You’d think so. But here’s where the really big flaw comes in: TMDB does not prioritize their own chosen primary theatrical premiere date as shown on every movies’ page header over any other release date types — including not just delayed theatrical releases in other countries, but even the issuance to retailers decades later of ‘new’ editions of the film’s collectible media (DVDs and Blu-Ray Discs).

Nonsensical!

So why were those other two not-premiered in 2009 Fast and Furious films returned above “Fast and Furious (2009)”?

Because someone entered this bit of data:


That’s right.
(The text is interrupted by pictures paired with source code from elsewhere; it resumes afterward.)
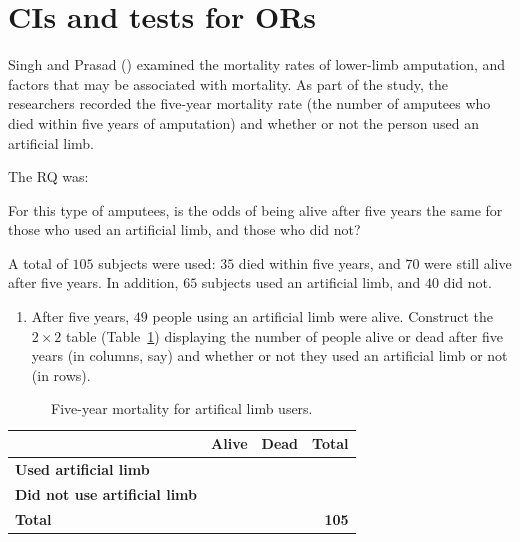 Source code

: \documentclass[
  11pt,
  a4paper,
  krantz2]{krantz}
\makeatletter
\providecommand{\tightlist}{%
  \setlength{\itemsep}{0pt}\setlength{\parskip}{0pt}}
\renewenvironment{quote}%
{\begin{kframe}}
{\end{kframe}}
\newenvironment{kframe}{%
\medskip{}
\setlength{\fboxsep}{.8em}
 \def\at@end@of@kframe{}%
 \ifinner\ifhmode%
  \def\at@end@of@kframe{\end{minipage}}%
  \begin{minipage}{\columnwidth}%
 \fi\fi%
 \def\FrameCommand##1{\hskip\@totalleftmargin \hskip-\fboxsep
 \colorbox{shadecolor}{##1}\hskip-\fboxsep
     \hskip-\linewidth \hskip-\@totalleftmargin \hskip\columnwidth}%
 \MakeFramed {\advance\hsize-\width
   \@totalleftmargin\z@ \linewidth\hsize
   \@setminipage}}%
 {\par\unskip\endMakeFramed%
 \at@end@of@kframe}
\renewenvironment{quote}
               {\list{}{\vspace{-0.5em}\begin{kframe}\small%
                        \rightmargin   \leftmargin
                        \parsep        \z@ \@plus\p@}%
                \item\relax}
               {\end{kframe}\endlist}
\makeatother
\begin{document}
\section{CIs and tests for ORs}\label{TestsForORs}

Singh and Prasad () examined the mortality rates of lower-limb amputation, and factors that may be associated with mortality.
As part of the study, the researchers recorded the five-year mortality rate (the number of amputees who died within five years of amputation) and whether or not the person used an artificial limb.

The RQ was:

\begin{quote}
For this type of amputees, is the odds of being alive after five years the same for those who used an artificial limb, and those who did not?
\end{quote}

A total of \(105\) subjects were used: \(35\) died within five years, and \(70\) were still alive after five years.
In addition, \(65\) subjects used an artificial limb, and \(40\) did not.

\begin{enumerate}
\def\labelenumi{\arabic{enumi}.}
\tightlist
\item
  After five years, \(49\) people using an artificial limb were alive.
  Construct the \(2\times 2\) table (Table~\ref{tab:ArtLimbMortality}) displaying the number of people alive or dead after five years (in columns, say) and whether or not they used an artificial limb or not (in rows).
\end{enumerate}

\begin{table}
\centering
\caption{\label{tab:ArtLimbMortality}Five-year mortality for artifical limb users.}
\centering
\fontsize{10}{12}\selectfont
\begin{tabular}[t]{>{}lrrr}
\toprule
\textbf{ } & \textbf{Alive} & \textbf{Dead} & \textbf{Total}\\
\midrule
\textbf{Used artificial limb} &  &  & \\
\addlinespace
\textbf{Did not use artificial limb} &  &  & \\
\midrule
\addlinespace
\textbf{\textbf{Total}} & \textbf{} & \textbf{} & \textbf{105}\\
\bottomrule
\end{tabular}
\end{table}
\end{document}
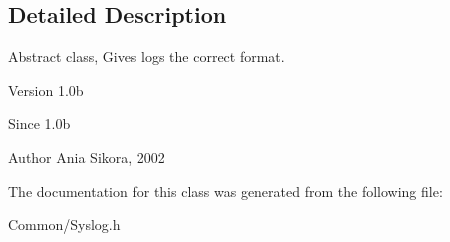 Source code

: \subsection{Detailed Description}
Abstract class, Gives logs the correct format. 

\begin{DoxyVersion}{Version}
1.\-0b 
\end{DoxyVersion}
\begin{DoxySince}{Since}
1.\-0b 
\end{DoxySince}
\begin{DoxyAuthor}{Author}
Ania Sikora, 2002 
\end{DoxyAuthor}


The documentation for this class was generated from the following file\-:\begin{DoxyCompactItemize}
\item 
Common/Syslog.\-h\end{DoxyCompactItemize}
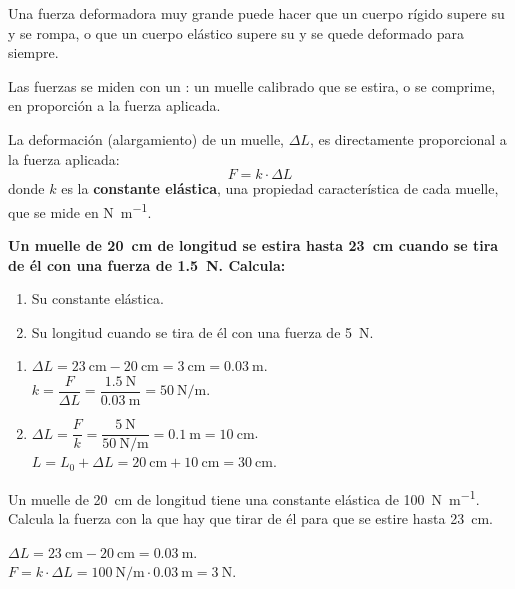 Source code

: \begin{impt}
    Una fuerza deformadora muy grande puede hacer que un cuerpo rígido supere su  y se rompa, o que un cuerpo elástico supere su  y se quede deformado para siempre.
\end{impt}

Las fuerzas se miden con un : un muelle calibrado que se estira, o se comprime, en proporción a la fuerza aplicada.

\begin{definition}
    La deformación (alargamiento) de un muelle, \(\Delta L\), es directamente proporcional a la fuerza aplicada:
    \begin{equation*}
        F = k \cdot \Delta L
    \end{equation*}
    donde \(k\) es la \textbf{constante elástica}, una propiedad característica de cada muelle, que se mide en \unit{\newton\per\metre}.
\end{definition}

\begin{example}
    \textbf{Un muelle de \qty{20}{\cm} de longitud se estira hasta \qty{23}{\cm} cuando se tira de él con una fuerza de \qty{1.5}{\newton}. Calcula:}
    \begin{enumerate}[label=\letraminuscula]
        \item Su constante elástica.
        \item Su longitud cuando se tira de él con una fuerza de \qty{5}{\newton}.
    \end{enumerate}
    \begin{enumerate}[label=\alph*)]
        \item \(\Delta L = \qty{23}{\cm} - \qty{20}{\cm} = \qty{3}{\cm} = \qty{0.03}{\m}\). \\
        \(k = \dfrac{F}{\Delta L} = \dfrac{\qty{1.5}{\newton}}{\qty{0.03}{\m}} = \qty{50}{\newton\per\metre}\).
        \item \(\Delta L = \dfrac{F}{k} = \dfrac{\qty{5}{\newton}}{\qty{50}{\newton\per\metre}} = \qty{0.1}{\m} = \qty{10}{\cm}\). \\
        \(L = L_0 + \Delta L = \qty{20}{\cm} + \qty{10}{\cm} = \qty{30}{\cm}\).
    \end{enumerate}
\end{example}

\begin{exercise}
    Un muelle de \qty{20}{\cm} de longitud tiene una constante elástica de \qty{100}{\newton\per\metre}. Calcula la fuerza con la que hay que tirar de él para que se estire hasta \qty{23}{\cm}.
    \begin{solu}
        \(\Delta L = \qty{23}{\cm} - \qty{20}{\cm} = \qty{0.03}{\m}\). \\
        \(F = k \cdot \Delta L = \qty{100}{\newton\per\metre} \cdot \qty{0.03}{\m} = \qty{3}{\newton}\).
    \end{solu}
\end{exercise}

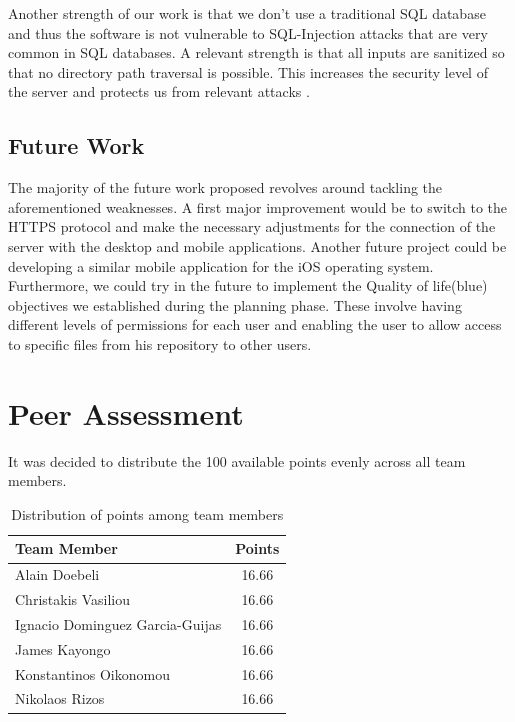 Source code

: \documentclass[11pt]{article}
\begin{document}
Another strength of our work is that we don’t use a traditional SQL database and thus the software is not vulnerable to SQL-Injection attacks \cite{halfond:06} that are very common in SQL databases. A relevant strength is that all inputs are sanitized so that no directory path traversal is possible. This increases the security level of the server and protects us from relevant attacks \cite{danforth:09}.

\subsection{Future Work}

The majority of the future work proposed revolves around tackling the aforementioned weaknesses. A first major improvement would be to switch to the HTTPS protocol and make the necessary adjustments for the connection of the server with the desktop and mobile applications. Another future project could be developing a similar mobile application for the iOS operating system. Furthermore, we could try in the future to implement the Quality of life(blue) objectives we established during the planning phase. These involve having different levels of permissions for each user and enabling the user to allow access to specific files from his repository to other users.


\section{Peer Assessment}

It was decided to distribute the 100 available points evenly across all team members.

\begin{table}[H]
	\centering
	\begin{tabular}{lc}
		\hline
		\textbf{Team Member} & \textbf{Points} \\
		\hline
		Alain Doebeli & 16.66 \\
		Christakis Vasiliou & 16.66 \\
		Ignacio Dominguez Garcia-Guijas & 16.66 \\
		James Kayongo & 16.66 \\
		Konstantinos Oikonomou & 16.66 \\
		Nikolaos Rizos & 16.66 \\
		\hline
	\end{tabular}
	\caption{Distribution of points among team members}
	\label{tab:points}
\end{table}
\end{document}
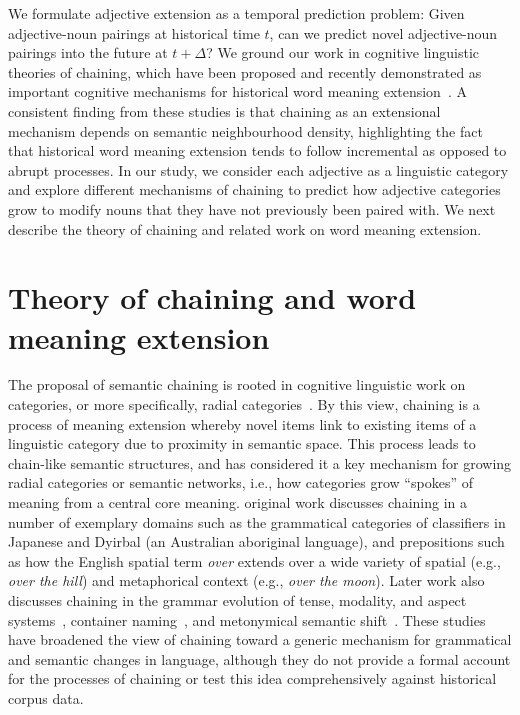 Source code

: \documentclass[output=paper]{langsci/langscibook}
\begin{document}
We formulate adjective extension as a temporal prediction problem: Given adjective-noun pairings at historical time $t$, can we predict novel adjective-noun pairings into the future at $t + \Delta$? We ground our  work in cognitive linguistic theories of chaining, which have been proposed and recently demonstrated as important cognitive mechanisms for historical word meaning extension~\citep{lakoff1987,malt1999,bybee1994evolution,sloman,xu2016,ramiro2018,habibi}. A consistent finding from these studies is that chaining as an extensional mechanism depends on semantic neighbourhood density, highlighting the fact that historical word meaning extension tends to follow incremental as opposed to abrupt processes. In our study, we consider each adjective as a linguistic category and explore different mechanisms of chaining to predict how adjective categories grow to modify nouns that they have not previously been paired with. We next describe the theory of chaining and related  work on word meaning extension.


\section{Theory of chaining and word meaning extension}

The proposal of semantic chaining is rooted in cognitive linguistic work on categories, or more specifically, radial categories~\citep{lakoff1987}. By this view, chaining is a process of meaning extension whereby novel items link to existing items of a linguistic category due to proximity in semantic space. This process leads to chain-like semantic structures, and \citet{lakoff1987} has considered it a key mechanism for growing radial categories or semantic networks, i.e., how categories grow ``spokes'' of meaning from a central core meaning.  original work discusses chaining in a number of exemplary domains such as the grammatical categories of classifiers in Japanese and Dyirbal (an Australian aboriginal language), and  prepositions such as how the English spatial term \textit{over} extends over a wide variety of spatial (e.g., \textit{over the hill}) and metaphorical context (e.g., \textit{over the moon}). Later work also discusses chaining in the grammar evolution of tense, modality, and aspect systems~\citep{bybee1994evolution}, container naming~\citep{malt1999}, and metonymical semantic shift~\citep{hilpert2007chained}. These studies have broadened the view of chaining toward a generic mechanism for grammatical and semantic changes in language, although they do not provide a formal account for the processes of chaining or test this idea comprehensively against historical corpus data.
\end{document}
Because the first two films in the series were re-issued on Blu-ray in 2009 to capitalize on the release of Fast 4 — and the information was added to the database — those first two films are not excluded even though their actual release dates were 2001 and 2006, respectively. Any listed release date of any type recorded in TMDB’s database can break searches when the wrong films’ titles include all the searched-for terms.

To prove this point, here is the result of a search I performed immediately after
I deleted the release-date entries recording the 2009 Swedish reissues that had been added to both the 2001 and 2006 F&F franchise films — eliminating either of them from being ranked a better match for the terms “Fast and Furious (2009)” than the actually-released in 2009 F&F film:


Note that the search now returns the desired film — even while the ampersand is still incorrectly replaced with the word “and”.


@callumunda — You may now rename your file just as it was named before you ever visited this thread.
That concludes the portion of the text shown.